No Brasil, o movimento é semelhante. “Os jovens da geração Z têm se revelado menos ambiciosos e competitivos que as gerações anteriores, sobretudo a Y (nascidos entre 1981 e 1996) e a X (nascidos entre 1965 e 1980), pois priorizam trabalhar em projetos ou atividades que gostam. Tendem a ser práticos e têm a ideia de que o trabalho não deve prejudicar a vida pessoal”, afirma Marcelo Treff, especialista em gestão de carreira e professor de Gestão de Pessoas da Fundação Escola de Comércio Álvares Penteado (Fecap).
Diferentemente das gerações mais velhas, boa parte deste grupo considera que os ganhos financeiros de um cargo de liderança não compensam o estresse que ele gera no cotidiano do trabalho. “Esses jovens são mais individualistas e pragmáticos em relação às necessidades profissionais e pessoais. E ser um workaholic não combina com essas características”, analisa Treff.

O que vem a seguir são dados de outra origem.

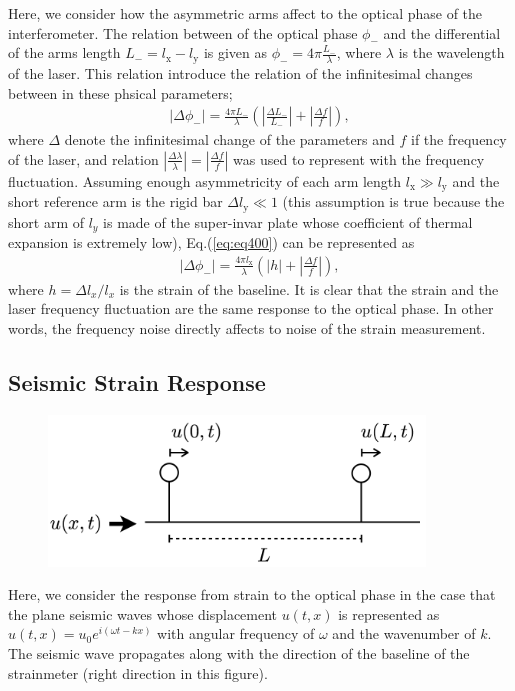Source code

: Here, we consider how the asymmetric arms affect to the optical phase of the interferometer. The relation between of the optical phase $\phi_{-}$ and the differential of the arms length ${L_{-}}=l_{\mathrm{x}}-l_{\mathrm{y}}$ is given as ${\phi}_{-} = 4\pi\frac{{L_{-}}}{\lambda}$, where $\lambda$ is the wavelength of the laser. This relation introduce the relation of the infinitesimal changes between in these phsical parameters;
\begin{eqnarray}  
  \left|\Delta \phi_{-}\right| = \frac{4\pi{L_{-}}}{\lambda}\left( \left|\frac{\Delta L_{-}}{L_{-}}\right| + \left|\frac{\Delta f}{f}\right|\right), \label{eq:eq400}
\end{eqnarray}
where $\Delta$ denote the infinitesimal change of the parameters and $f$ if the frequency of the laser, and relation $|\frac{\Delta{\lambda}}{\lambda}| = |\frac{\Delta{f}}{f}|$ was used to represent with the frequency fluctuation. Assuming enough asymmetricity of each arm length $l_{\mathrm{x}} \gg l_{\mathrm{y}}$ and the short reference arm is the rigid bar $\Delta l_{\mathrm{y}} \ll 1$ (this assumption is true because the short arm of $l_y$ is made of the super-invar plate whose coefficient of thermal expansion is extremely low), Eq.(\ref{eq:eq400}) can be represented as
\begin{eqnarray}  
  \left|\Delta \phi_{-}\right| = \frac{4\pi{l_{\mathrm{x}}}}{\lambda}\left( \left|h\right|  + \left|\frac{\Delta f}{f}\right|\right), \label{eq:eq400_a}
\end{eqnarray}
where $h = \Delta{l_{x}}/l_x$ is the strain of the baseline. It is clear that the strain and the laser frequency fluctuation are the same response to the optical phase. In other words, the frequency noise directly affects to noise of the strain measurement.

\newpage
\subsection{Seismic Strain Response}
\begin{figure}[h]
  \centering
  \includegraphics[width=10cm]{./img_chap4/img430.png}
  \caption{} \label{img:img430}
\end{figure}
Here, we consider the response from strain to the optical phase in the case that the plane seismic waves whose displacement $u(t,x)$ is represented as $u(t,x)=u_0e^{i(\omega{t}-kx)}$ with angular frequency of $\omega$ and the wavenumber of $k$. The seismic wave propagates along with the direction of the baseline of the strainmeter (right direction in this figure).

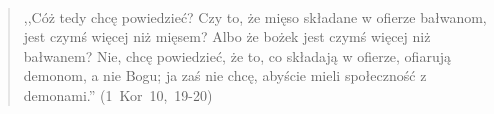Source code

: \documentclass[10pt,a4paper,oneside]{article}
\begin{document}
\paragraph{}
\begin{quote}
,,Cóż tedy chcę powiedzieć? Czy to, że mięso składane w ofierze bałwanom, jest czymś więcej niż mięsem? Albo że bożek jest czymś więcej niż bałwanem? Nie, chcę powiedzieć, że to, co składają w ofierze, ofiarują demonom, a nie Bogu; ja zaś nie chcę, abyście mieli społeczność z demonami.'' \mbox{(1 Kor 10, 19-20)}
\end{quote}
\end{document}
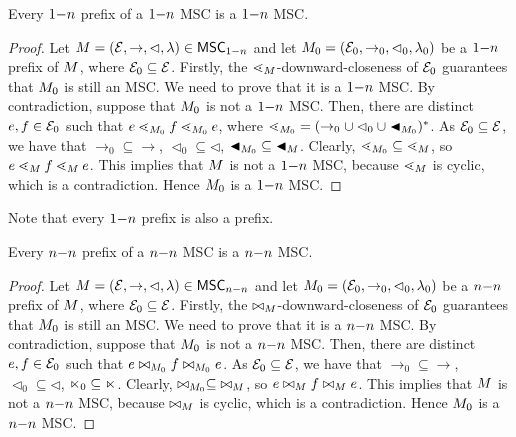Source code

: \documentclass{article}
\begin{document}
\begin{lemma}
	\label{lem:onen-prefix}
	Every $1\mathsf{-}n$ prefix of a $1\mathsf{-}n$ MSC is a $1\mathsf{-}n$ MSC.
\end{lemma}
\begin{proof}
	Let $M = (\mathcal{E}, \to, \lhd, \lambda) \in \mathsf{MSC}_{1\mathsf{-}n}$ and let $M_0 =
	(\mathcal{E}_0, \to_0, \lhd_0, \lambda_0)$ be a $1\mathsf{-}n$ prefix of $M$, where $\mathcal{E}_0 \subseteq \mathcal{E}$. Firstly, the $\lessdot_M$-downward-closeness of $\mathcal{E}_0$ guarantees that ${M_0}$ is still an MSC. We need to prove that it is a $1\mathsf{-}n$ MSC. By contradiction, suppose that $M_0$ is not a $1\mathsf{-}n$ MSC. Then, there are distinct $e,f \in \mathcal{E}_0$ such that $e \lessdot_{M_0} f \lessdot_{M_0} e$, where $\lessdot_{M_0} = (\to_0 \cup \lhd_0 \cup \blacktriangleleft_{M_0})^\ast$. As $\mathcal{E}_0 \subseteq \mathcal{E}$, we have that ${\rightarrow_0} \subseteq {\rightarrow}$, ${\lhd_0} \subseteq {\lhd}$, ${\blacktriangleleft_{M_0}} \subseteq {\blacktriangleleft_M}$. Clearly, $\lessdot_{M_0} \subseteq \lessdot_M$, so $e \lessdot_M f \lessdot_M e$. This implies that $M$ is not a $1\mathsf{-}n$ MSC, because $\lessdot_M$ is cyclic, which is a contradiction. Hence $M_0$ is a $1\mathsf{-}n$ MSC.
\end{proof}

\noindent Note that every $1\mathsf{-}n$ prefix is also a prefix.

\begin{lemma}
	\label{lem:nn-prefix}
	Every $n\mathsf{-}n$ prefix of a $n\mathsf{-}n$ MSC is a $n\mathsf{-}n$ MSC.
\end{lemma}
\begin{proof}
	Let $M = (\mathcal{E}, \to, \lhd, \lambda) \in \mathsf{MSC}_{n\mathsf{-}n}$ and let $M_0 =
	(\mathcal{E}_0, \to_0, \lhd_0, \lambda_0)$ be a $n\mathsf{-}n$ prefix of $M$, where $\mathcal{E}_0 \subseteq \mathcal{E}$. Firstly, the $\bowtie_M$-downward-closeness of $\mathcal{E}_0$ guarantees that ${M_0}$ is still an MSC. We need to prove that it is a $n\mathsf{-}n$ MSC. By contradiction, suppose that $M_0$ is not a $n\mathsf{-}n$ MSC. Then, there are distinct $e,f \in \mathcal{E}_0$ such that $e \bowtie_{M_0} f \bowtie_{M_0} e$. As $\mathcal{E}_0 \subseteq \mathcal{E}$, we have that ${\rightarrow_0} \subseteq {\rightarrow}$, ${\lhd_0} \subseteq {\lhd}$, ${\ltimes_0} \subseteq {\ltimes}$. Clearly, $\bowtie_{M_0} \subseteq\; \bowtie_M$, so $e \bowtie_M f \bowtie_M e$. This implies that $M$ is not a $n\mathsf{-}n$ MSC, because $\bowtie_M$ is cyclic, which is a contradiction. Hence $M_0$ is a $n\mathsf{-}n$ MSC.
\end{proof}
\end{document}
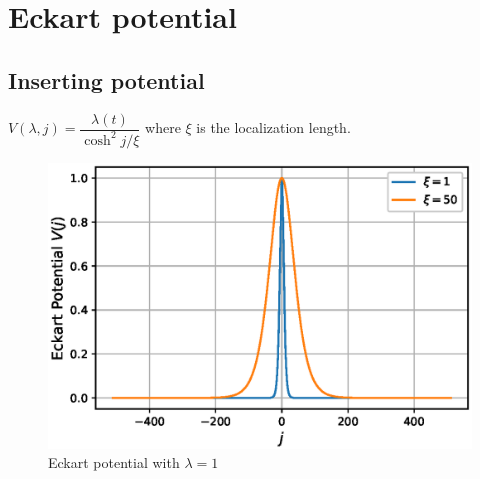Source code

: \documentclass[11pt,a4paper]{article}
\begin{document}
\section{Eckart potential}
\subsection{Inserting potential}
$V(\lambda,j) =\dfrac{ \lambda(t)}{\cosh^2 j/ \xi}$ where $\xi$ is the localization length.


\begin{figure}[!ht]
\begin{center}
\includegraphics[scale=0.68]{pics/eckart_potn.eps}
\caption{Eckart potential with $\lambda=1$ }
\end{center}
\end{figure}
\end{document}
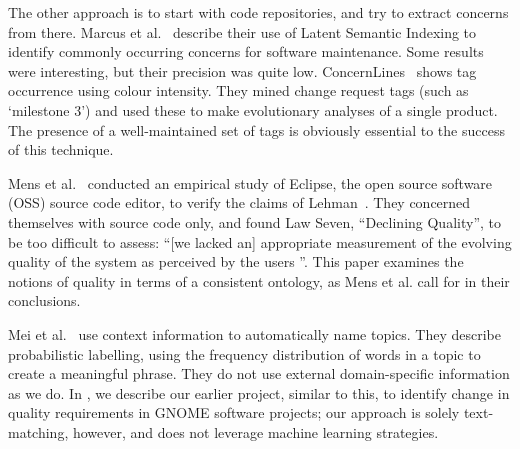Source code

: \documentclass{acm_proc_article-sp}
\begin{document}
The other approach is to start with code repositories, and try to extract concerns from there. Marcus et al.~\cite{marcus04wcre} describe their use of Latent Semantic Indexing to identify commonly occurring concerns for software maintenance. Some results were interesting, but their precision was quite low. ConcernLines~\cite{treude09cl} shows tag occurrence using colour intensity. They mined change request tags (such as `milestone 3') and used these to make evolutionary analyses of a single product. The presence of a well-maintained set of tags is obviously essential to the success of this technique.

Mens et al.~\cite{mens08icsm} conducted an empirical study of Eclipse, the open source software (OSS) source code editor, to verify the claims of Lehman~\cite{lehman97sms}. They concerned themselves with source code only, and found Law Seven, ``Declining Quality'', to be too difficult to assess: ``[we lacked an] appropriate measurement of the evolving quality of the system as perceived by the users \cite[p. 388]{mens08icsm}''. This paper examines the notions of quality in terms of a consistent ontology, as Mens et al. call for in their conclusions.

Mei et al.~\cite{Mei2007} use context information to automatically name topics. They describe probabilistic labelling, using the frequency distribution of words in a topic to create a meaningful phrase. They do not use external domain-specific information as we do.
In \cite{ernst10refsq}, we describe our earlier project, similar to this, to identify change in quality requirements in GNOME software projects; our approach is solely text-matching, however, and does not leverage machine learning strategies.
\end{document}
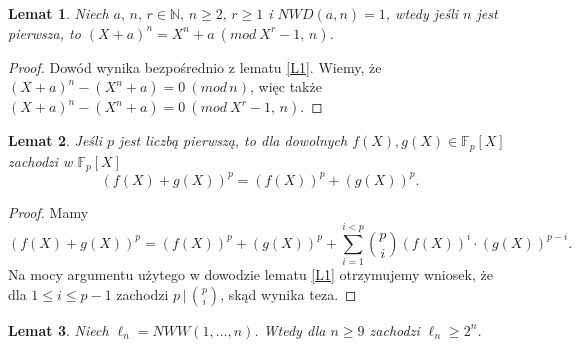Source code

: \documentclass[declaration,shortabstract]{iithesis}
\theoremstyle{definition}
\theoremstyle{remark} \newtheorem{observation}{Obserwacja}
\theoremstyle{plain} \newtheorem{theorem}{Twierdzenie}
\theoremstyle{plain} \newtheorem{lemma}{Lemat}
\theoremstyle{remark} \newtheorem*{remark*}{Uwaga}
\theoremstyle{reminder} \newtheorem*{reminder*}{Przypomnienie}
\begin{document}
\begin{lemma} \label{L2}
	Niech $a,\, n, \, r \in \mathbb{N},\, n \geq 2,\, r \geq 1$ i $NWD(a, n) = 1$, wtedy jeśli $n$ jest pierwsza, to $(X + a)^n = X^n + a \: (mod \: X^r - 1,\, n)$.
\end{lemma}
	
\begin{proof}
	Dowód wynika bezpośrednio z lematu \ref{L1}. Wiemy, że $(X + a)^n - (X^n + a) = 0 \: (mod \, n)$, więc także $(X + a)^n - (X^n + a) = 0 \: (mod \: X^r - 1,\, n)$.
\end{proof}
	
\begin{lemma}\label{p_intro}
	Jeśli $p$ jest liczbą pierwszą, to dla dowolnych $f(X), g(X) \in \mathbb{F}_p[X]$ zachodzi w $\mathbb{F}_p[X]$ \[(f(X) + g(X))^p = (f(X))^p + (g(X))^p.\]
\end{lemma}
	
\begin{proof}
	Mamy \[(f(X) + g(X))^p = (f(X))^p + (g(X))^p + \sum_{i=1}^{i < p}{p \choose i}(f(X))^i\cdot(g(X))^{p - i}.\] Na mocy argumentu użytego w dowodzie lematu \ref{L1} otrzymujemy wniosek, że dla $1 \leq i \leq p - 1$ zachodzi $p \, | \, {p \choose i}$, skąd wynika teza.
\end{proof}
	
\begin{lemma} \label{3.1}
	Niech $\ell_n = NWW(1, \dots, n)$. Wtedy dla $n \geq 9$ zachodzi $\ell_n \geq 2^n$.
\end{lemma}
	
\end{document}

Quiet ambitions e quiet quittings
A percepção dessa mudança deu origem a novos termos para identificar estes comportamentos e tendências: o quiet ambition , ou “pouca ambição”, em uma tradução livre, e o quiet quitting , ou “demissão silenciosa”. O primeiro descreve o desinteresse em comandar grandes equipes e o segundo, a determinação em cumprir estritamente o horário combinado, sem acumular tarefas ou se exceder nas horas de trabalho, evitando sobrecargas e consequentes burnouts.
“Sem dúvidas esses conceitos estão mais relacionados à geração Z, sobretudo em virtude da ética do trabalho desses jovens profissionais. Como possuem senso de urgência em relação às próprias expectativas e interesses, tendem a não se atrair por posições ou status que interfiram no seu estilo de vida”, explica Treff. O novo padrão trazido pela pesquisa despertou um alerta nas organizações para o impacto disso na linha sucessória das companhias.
E o que teria provocado essa mudança? Para o especialista, o que ocorre com as novas gerações é que elas se sentem repelidas pelos exemplos negativos de liderança. “Líderes que se dedicam quase que exclusivamente ao trabalho e apresentam sintomas de problemas de saúde mental e desequilíbrio entre trabalho e tempo livre”, descreve.
“Por que não quero ser um CEO”
Para entender melhor o fenômeno Quiet ambition, a plataforma Visier indagou a profissionais empregados em tempo integral nos EUA com esse perfil porque eles preferem não assumir cargos de liderança. Confira as respostas:
- Expectativa de mais estresse e pressão (40%).
- Mais horas de trabalho (39%).
- Estou feliz em minha função atual e não quero que mude (37%).
- Falta de interesse em lidar com responsabilidades de liderança (30%).
- Compromissos e interesses pessoais fora do trabalho que desejo priorizar (28%).
- Aspectos administrativos da função de líder (20%).
- Falta de confiança em minha habilidade para liderar um time de forma eficiente (17%).
- Experiências negativas passadas (15%).
- Eu não tenho expectativa de que minha companhia irá me promover para um cargo gerencial (14%).
- Nada poderá me impedir de ser um líder de equipes (9%).
Habilidades socioemocionais, ESG e “walk the talk”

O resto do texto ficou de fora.